INSTRUCTIONS FOR THE TASK —
Where in the listing does the word "saya" appear? Report each line that holds it.
RECORDS FOR THE EXERCISE Start Marker
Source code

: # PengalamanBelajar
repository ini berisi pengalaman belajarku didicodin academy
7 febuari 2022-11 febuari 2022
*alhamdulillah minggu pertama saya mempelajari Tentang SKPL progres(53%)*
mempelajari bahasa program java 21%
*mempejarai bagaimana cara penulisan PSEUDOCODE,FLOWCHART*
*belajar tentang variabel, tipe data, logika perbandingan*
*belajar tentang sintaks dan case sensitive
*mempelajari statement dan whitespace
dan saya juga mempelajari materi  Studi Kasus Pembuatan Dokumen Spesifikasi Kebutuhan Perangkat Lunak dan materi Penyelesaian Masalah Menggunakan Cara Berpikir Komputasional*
RECORDS FOR THE EXERCISE End Marker
OUTPUT OF THE TASK —
*alhamdulillah minggu pertama saya mempelajari Tentang SKPL progres(53%)*
dan saya juga mempelajari materi  Studi Kasus Pembuatan Dokumen Spesifikasi Kebutuhan Perangkat Lunak dan materi Penyelesaian Masalah Menggunakan Cara Berpikir Komputasional*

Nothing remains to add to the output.